- [Work task]: Look below for the line holding "עוד חרפה בגוים׃" and the line holding "להפליא ולא־יבשׁו עמי לעולם׃". Transcribe exactly those lines and all lines between them, nothing more.

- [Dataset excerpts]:
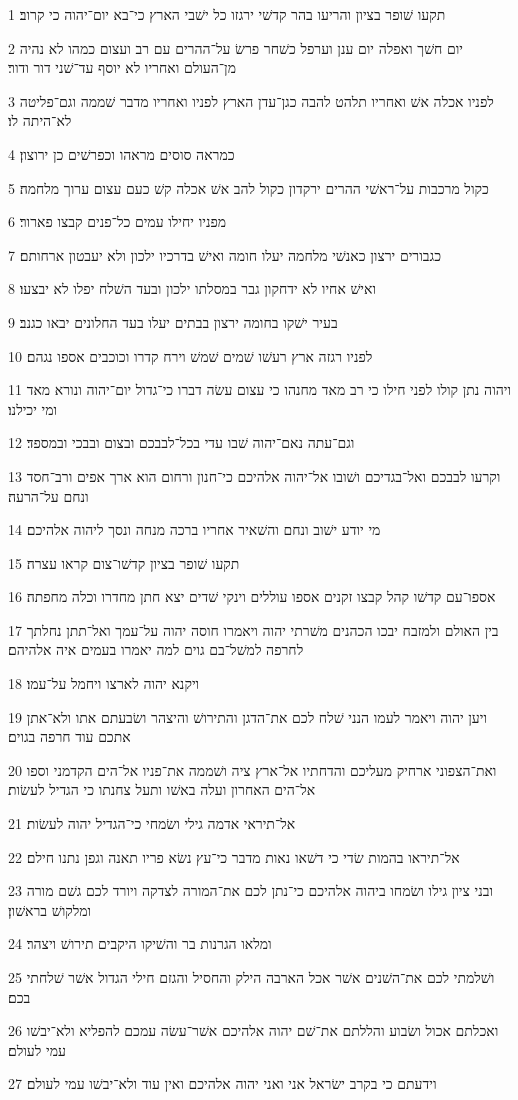 \par 1 תקעו שׁופר בציון והריעו בהר קדשׁי ירגזו כל ישׁבי הארץ כי־בא יום־יהוה כי קרוב׃
\par 2 יום חשׁך ואפלה יום ענן וערפל כשׁחר פרשׂ על־ההרים עם רב ועצום כמהו לא נהיה מן־העולם ואחריו לא יוסף עד־שׁני דור ודור׃
\par 3 לפניו אכלה אשׁ ואחריו תלהט להבה כגן־עדן הארץ לפניו ואחריו מדבר שׁממה וגם־פליטה לא־היתה לו׃
\par 4 כמראה סוסים מראהו וכפרשׁים כן ירוצון׃
\par 5 כקול מרכבות על־ראשׁי ההרים ירקדון כקול להב אשׁ אכלה קשׁ כעם עצום ערוך מלחמה׃
\par 6 מפניו יחילו עמים כל־פנים קבצו פארור׃
\par 7 כגבורים ירצון כאנשׁי מלחמה יעלו חומה ואישׁ בדרכיו ילכון ולא יעבטון ארחותם׃
\par 8 ואישׁ אחיו לא ידחקון גבר במסלתו ילכון ובעד השׁלח יפלו לא יבצעו׃
\par 9 בעיר ישׁקו בחומה ירצון בבתים יעלו בעד החלונים יבאו כגנב׃
\par 10 לפניו רגזה ארץ רעשׁו שׁמים שׁמשׁ וירח קדרו וכוכבים אספו נגהם׃
\par 11 ויהוה נתן קולו לפני חילו כי רב מאד מחנהו כי עצום עשׂה דברו כי־גדול יום־יהוה ונורא מאד ומי יכילנו׃
\par 12 וגם־עתה נאם־יהוה שׁבו עדי בכל־לבבכם ובצום ובבכי ובמספד׃
\par 13 וקרעו לבבכם ואל־בגדיכם ושׁובו אל־יהוה אלהיכם כי־חנון ורחום הוא ארך אפים ורב־חסד ונחם על־הרעה׃
\par 14 מי יודע ישׁוב ונחם והשׁאיר אחריו ברכה מנחה ונסך ליהוה אלהיכם׃
\par 15 תקעו שׁופר בציון קדשׁו־צום קראו עצרה׃
\par 16 אספו־עם קדשׁו קהל קבצו זקנים אספו עוללים וינקי שׁדים יצא חתן מחדרו וכלה מחפתה׃
\par 17 בין האולם ולמזבח יבכו הכהנים משׁרתי יהוה ויאמרו חוסה יהוה על־עמך ואל־תתן נחלתך לחרפה למשׁל־בם גוים למה יאמרו בעמים איה אלהיהם׃
\par 18 ויקנא יהוה לארצו ויחמל על־עמו׃
\par 19 ויען יהוה ויאמר לעמו הנני שׁלח לכם את־הדגן והתירושׁ והיצהר ושׂבעתם אתו ולא־אתן אתכם עוד חרפה בגוים׃
\par 20 ואת־הצפוני ארחיק מעליכם והדחתיו אל־ארץ ציה ושׁממה את־פניו אל־הים הקדמני וספו אל־הים האחרון ועלה באשׁו ותעל צחנתו כי הגדיל לעשׂות׃
\par 21 אל־תיראי אדמה גילי ושׂמחי כי־הגדיל יהוה לעשׂות׃
\par 22 אל־תיראו בהמות שׂדי כי דשׁאו נאות מדבר כי־עץ נשׂא פריו תאנה וגפן נתנו חילם׃
\par 23 ובני ציון גילו ושׂמחו ביהוה אלהיכם כי־נתן לכם את־המורה לצדקה ויורד לכם גשׁם מורה ומלקושׁ בראשׁון׃
\par 24 ומלאו הגרנות בר והשׁיקו היקבים תירושׁ ויצהר׃
\par 25 ושׁלמתי לכם את־השׁנים אשׁר אכל הארבה הילק והחסיל והגזם חילי הגדול אשׁר שׁלחתי בכם׃
\par 26 ואכלתם אכול ושׂבוע והללתם את־שׁם יהוה אלהיכם אשׁר־עשׂה עמכם להפליא ולא־יבשׁו עמי לעולם׃
\par 27 וידעתם כי בקרב ישׂראל אני ואני יהוה אלהיכם ואין עוד ולא־יבשׁו עמי לעולם׃

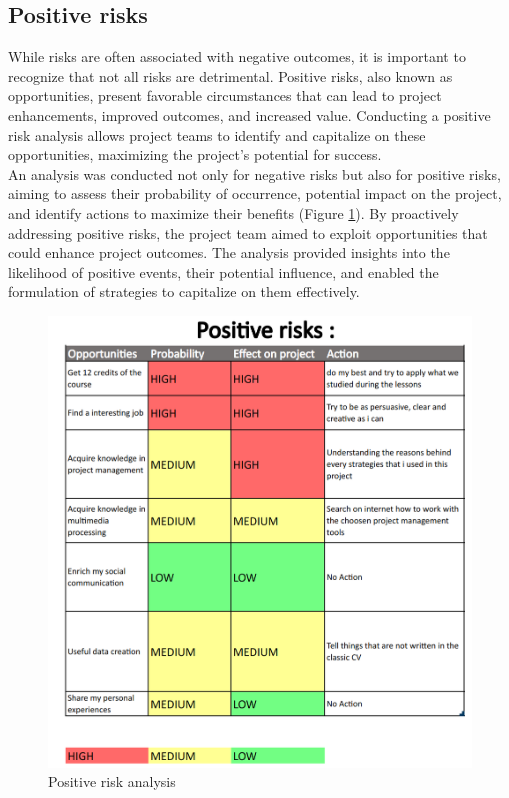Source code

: \documentclass[eng]{class}
\begin{document}
\subsection{Positive risks}
While risks are often associated with negative outcomes, it is important to recognize that not all risks are detrimental.
Positive risks, also known as opportunities, present favorable circumstances that can lead to project enhancements, improved outcomes, and increased value.
Conducting a positive risk analysis allows project teams to identify and capitalize on these opportunities, maximizing the project's potential for success.\\
An analysis was conducted not only for negative risks but also for positive risks, aiming to assess their probability of occurrence,
potential impact on the project, and identify actions to maximize their benefits (Figure \ref{fig-5}).
By proactively addressing positive risks, the project team aimed to exploit opportunities that could enhance project outcomes.
The analysis provided insights into the likelihood of positive events, their potential influence, and enabled the formulation of strategies to
capitalize on them effectively.
\begin{figure}[h!]
  \centering
  \includegraphics[width=\columnwidth]{images/positive risks.png}
  \caption{Positive risk analysis}
  \label{fig-5}
\end{figure}
\end{document}
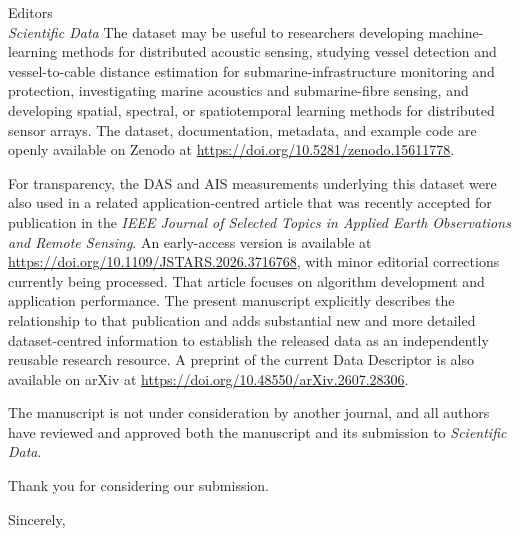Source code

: \documentclass[11pt]{letter}
\begin{document}
\begin{letter}{Editors\\\textit{Scientific Data}}
The dataset may be useful to researchers developing machine-learning methods
for distributed acoustic sensing, studying vessel detection and
vessel-to-cable distance estimation for submarine-infrastructure monitoring and
protection, investigating marine acoustics and submarine-fibre sensing, and
developing spatial, spectral, or spatiotemporal learning methods for distributed
sensor arrays. The dataset, documentation, metadata, and example code are openly
available on Zenodo at
\href{https://doi.org/10.5281/zenodo.15611778}{https://doi.org/10.5281/zenodo.15611778}.

For transparency, the DAS and AIS measurements underlying this dataset were
also used in a related application-centred article that was recently accepted
for publication in the \textit{IEEE Journal of Selected Topics in Applied Earth
Observations and Remote Sensing}. An early-access version is available at
\href{https://doi.org/10.1109/JSTARS.2026.3716768}{https://doi.org/10.1109/JSTARS.2026.3716768},
with minor editorial corrections currently being processed. That article
focuses on algorithm development and application performance. The present
manuscript explicitly describes the relationship to that publication and adds
substantial new and more detailed dataset-centred information to establish the
released data as an independently reusable research resource. A preprint of the
current Data Descriptor is also available on arXiv at
\href{https://doi.org/10.48550/arXiv.2607.28306}{https://doi.org/10.48550/arXiv.2607.28306}.

The manuscript is not under consideration by another journal, and all authors
have reviewed and approved both the manuscript and its submission to
\textit{Scientific Data}.

Thank you for considering our submission.

\closing{Sincerely,}

\end{letter}
\end{document}
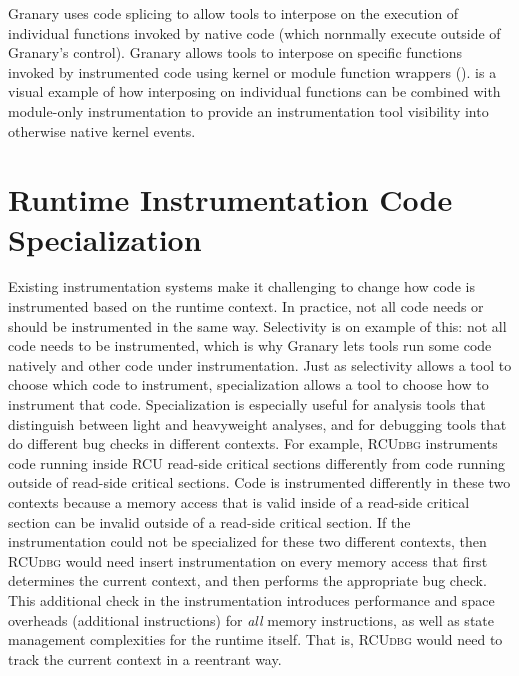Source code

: \documentclass[preprint]{sigplanconf}
\newcommand{\toolname}[1]{{\scshape #1}}
\begin{document}
Granary uses code splicing \cite{KernInst,AnyWhereAnyTimeDBT,KProbes} to allow tools to interpose on the execution of individual functions invoked by native code (which nornmally execute outside of Granary's control). Granary allows tools to interpose on specific functions invoked by instrumented code using kernel or module function wrappers ().  is a visual example of how interposing on individual functions can be combined with module-only instrumentation to provide an instrumentation tool visibility into otherwise native kernel events.

\section{Runtime Instrumentation Code Specialization}\label{sec:how}

Existing instrumentation systems make it challenging to change how code is instrumented based on the runtime context. In practice, not all code needs or should be instrumented in the same way. Selectivity is on example of this: not all code needs to be instrumented, which is why Granary lets tools run some code natively and other code under instrumentation. Just as selectivity allows a tool to choose which code to instrument, specialization allows a tool to choose how to instrument that code. Specialization is especially useful for analysis tools that distinguish between light and heavyweight analyses, and for debugging tools that do different bug checks in different contexts.  For example, \toolname{RCUdbg} instruments code running inside RCU read-side critical sections differently from code running outside of read-side critical sections. Code is instrumented differently in these two contexts because a memory access that is valid inside of a read-side critical section can be invalid outside of a read-side critical section. If the instrumentation could not be specialized for these two different contexts, then \toolname{RCUdbg} would need insert instrumentation on every memory access that first determines the current context, and then performs the appropriate bug check. This additional check in the instrumentation introduces performance and space overheads (additional instructions) for \emph{all} memory instructions, as well as state management complexities for the runtime itself. That is, \toolname{RCUdbg} would need to track the current context in a reentrant way. %

\end{document}
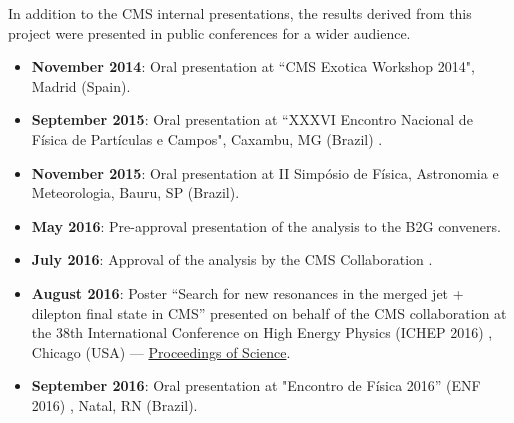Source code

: In addition to the CMS internal presentations, the results derived from this project were presented in public conferences for a wider audience. 

\begin{itemize}
\item {\bf November 2014}: Oral presentation at ``CMS Exotica Workshop 2014", Madrid (Spain).
\item {\bf September 2015}: Oral presentation at ``XXXVI Encontro Nacional de F\'isica de Part\'iculas e Campos", Caxambu, MG (Brazil) \cite{ENF2015}.
\item {\bf November 2015}: Oral presentation at II Simp\'osio de F\'isica, Astronomia e Meteorologia, Bauru, SP (Brazil).
\item {\bf May 2016}: Pre-approval presentation of the analysis to the B2G conveners.
\item {\bf July 2016}: Approval of the analysis by the CMS Collaboration \cite{CMS-PAS-B2G-16-010}.
\item {\bf August 2016}: Poster ``Search for new resonances in the merged jet + dilepton final state in CMS''
presented on behalf of the CMS collaboration at the 38th International Conference on High Energy Physics (ICHEP 2016) \cite{Proceedings:2016pwg}, Chicago (USA) --- \href{https://pos.sissa.it/archive/conferences/282/757/ICHEP2016_757.pdf}{Proceedings of Science}.
\item {\bf September 2016}: Oral presentation at "Encontro de F\'isica 2016'' (ENF 2016) \cite{ENF2016}, Natal, RN (Brazil).
\end{itemize}  



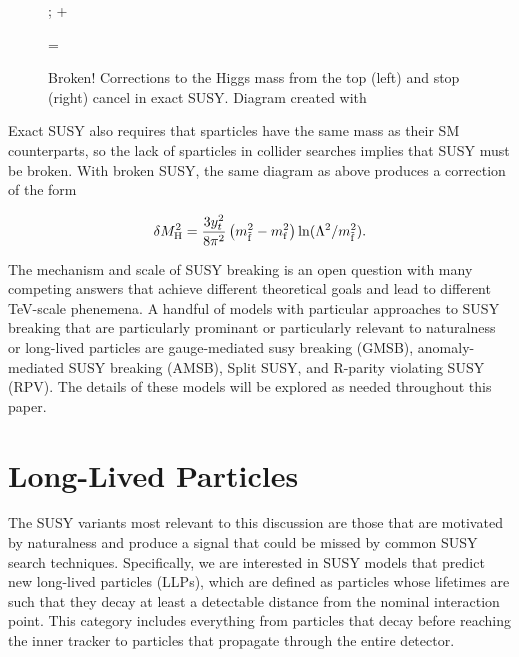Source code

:\documentclass[12pt]{article}
\begin{document}
    \noindent \begin{figure}[htbp] \begin{center}
        ;
    \quad + \quad
    \quad =  \quad
        \caption{Broken! Corrections to the Higgs mass from the top (left) and stop (right) cancel in exact SUSY. Diagram created with~\cite{tikz}}
    \label{exact_susy_correction}
    \end{center} \end{figure}

    Exact SUSY also requires that sparticles have the same mass as their SM counterparts, so the lack of sparticles in collider searches implies that SUSY must be broken. With broken SUSY, the same diagram as above produces a correction of the form~\cite{feng}  

    \noindent \begin{equation}
        \delta M_{\mathrm{H}}^2 = \frac{3y_t^2}{8\pi^2}\left(m_{\tilde{\mathrm{f}}}^2 - m_{\mathrm{f}}^2 \right)\ln(\Lambda^2/m_{\tilde{\mathrm{f}}}^2).
    \label{higgs_susy_correction}
    \end{equation}
    
    The mechanism and scale of SUSY breaking is an open question with many competing answers that achieve different theoretical goals and lead to different TeV-scale phenemena. A handful of models with particular approaches to SUSY breaking that are particularly prominant or particularly relevant to naturalness or long-lived particles are gauge-mediated susy breaking (GMSB), anomaly-mediated SUSY breaking (AMSB), Split SUSY, and R-parity violating SUSY (RPV). The details of these models will be explored as needed throughout this paper.

\section{Long-Lived Particles}
    The SUSY variants most relevant to this discussion are those that are motivated by naturalness and  produce a signal that could be missed by common SUSY search techniques. Specifically, we are interested in SUSY models that predict new long-lived particles (LLPs), which are defined as particles whose lifetimes are such that they decay at least a detectable distance from the nominal interaction point. This category includes everything from particles that decay before reaching the inner tracker to particles that propagate through the entire detector. 
\end{document}
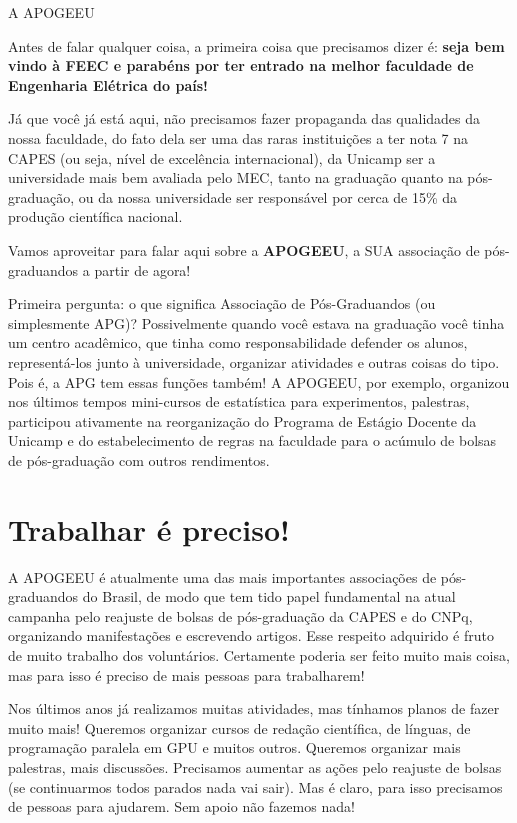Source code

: 
\begin{story}{A APOGEEU}

Antes de falar qualquer coisa, a primeira coisa que precisamos dizer é: \textbf{seja bem vindo à FEEC e parabéns por ter entrado na melhor faculdade de Engenharia Elétrica do país!}

Já que você já está aqui, não precisamos fazer propaganda das qualidades da nossa faculdade, do fato dela ser uma das raras instituições a ter nota 7 na CAPES (ou seja, nível de excelência internacional), da Unicamp ser a universidade mais bem avaliada pelo MEC, tanto na graduação quanto na pós-graduação, ou da nossa universidade ser responsável por cerca de 15\% da produção científica nacional.

Vamos aproveitar para falar aqui sobre a \textbf{APOGEEU}, a SUA associação de pós-graduandos a partir de agora!

Primeira pergunta: o que significa Associação de Pós-Graduandos (ou simplesmente APG)? Possivelmente quando você estava na graduação você tinha um centro acadêmico, que tinha como responsabilidade defender os alunos, representá-los junto à universidade, organizar atividades e outras coisas do tipo. Pois é, a APG tem essas funções também! A APOGEEU, por exemplo, organizou nos últimos tempos mini-cursos de estatística para experimentos, palestras, participou ativamente na reorganização do Programa de Estágio Docente da Unicamp e do estabelecimento de regras na faculdade para o acúmulo de bolsas de pós-graduação com outros rendimentos.

\section*{Trabalhar é preciso!}

A APOGEEU é atualmente uma das mais importantes associações de pós-graduandos do Brasil, de modo que tem tido papel fundamental na atual campanha pelo reajuste de bolsas de pós-graduação da CAPES e do CNPq, organizando manifestações e escrevendo artigos. Esse respeito adquirido é fruto de muito trabalho dos voluntários. Certamente poderia ser feito muito mais coisa, mas para isso é preciso de mais pessoas para trabalharem!

Nos últimos anos já realizamos muitas atividades, mas tínhamos planos de fazer muito mais! Queremos organizar cursos de redação científica, de línguas, de programação paralela em GPU e muitos outros. Queremos organizar mais palestras, mais discussões. Precisamos aumentar as ações pelo reajuste de bolsas (se continuarmos todos parados nada vai sair). Mas é claro, para isso precisamos de pessoas para ajudarem. Sem apoio não fazemos nada!


\end{story}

- [Completed task]:
\par 19 ויען יהוה ויאמר לעמו הנני שׁלח לכם את־הדגן והתירושׁ והיצהר ושׂבעתם אתו ולא־אתן אתכם עוד חרפה בגוים׃
\par 20 ואת־הצפוני ארחיק מעליכם והדחתיו אל־ארץ ציה ושׁממה את־פניו אל־הים הקדמני וספו אל־הים האחרון ועלה באשׁו ותעל צחנתו כי הגדיל לעשׂות׃
\par 21 אל־תיראי אדמה גילי ושׂמחי כי־הגדיל יהוה לעשׂות׃
\par 22 אל־תיראו בהמות שׂדי כי דשׁאו נאות מדבר כי־עץ נשׂא פריו תאנה וגפן נתנו חילם׃
\par 23 ובני ציון גילו ושׂמחו ביהוה אלהיכם כי־נתן לכם את־המורה לצדקה ויורד לכם גשׁם מורה ומלקושׁ בראשׁון׃
\par 24 ומלאו הגרנות בר והשׁיקו היקבים תירושׁ ויצהר׃
\par 25 ושׁלמתי לכם את־השׁנים אשׁר אכל הארבה הילק והחסיל והגזם חילי הגדול אשׁר שׁלחתי בכם׃
\par 26 ואכלתם אכול ושׂבוע והללתם את־שׁם יהוה אלהיכם אשׁר־עשׂה עמכם להפליא ולא־יבשׁו עמי לעולם׃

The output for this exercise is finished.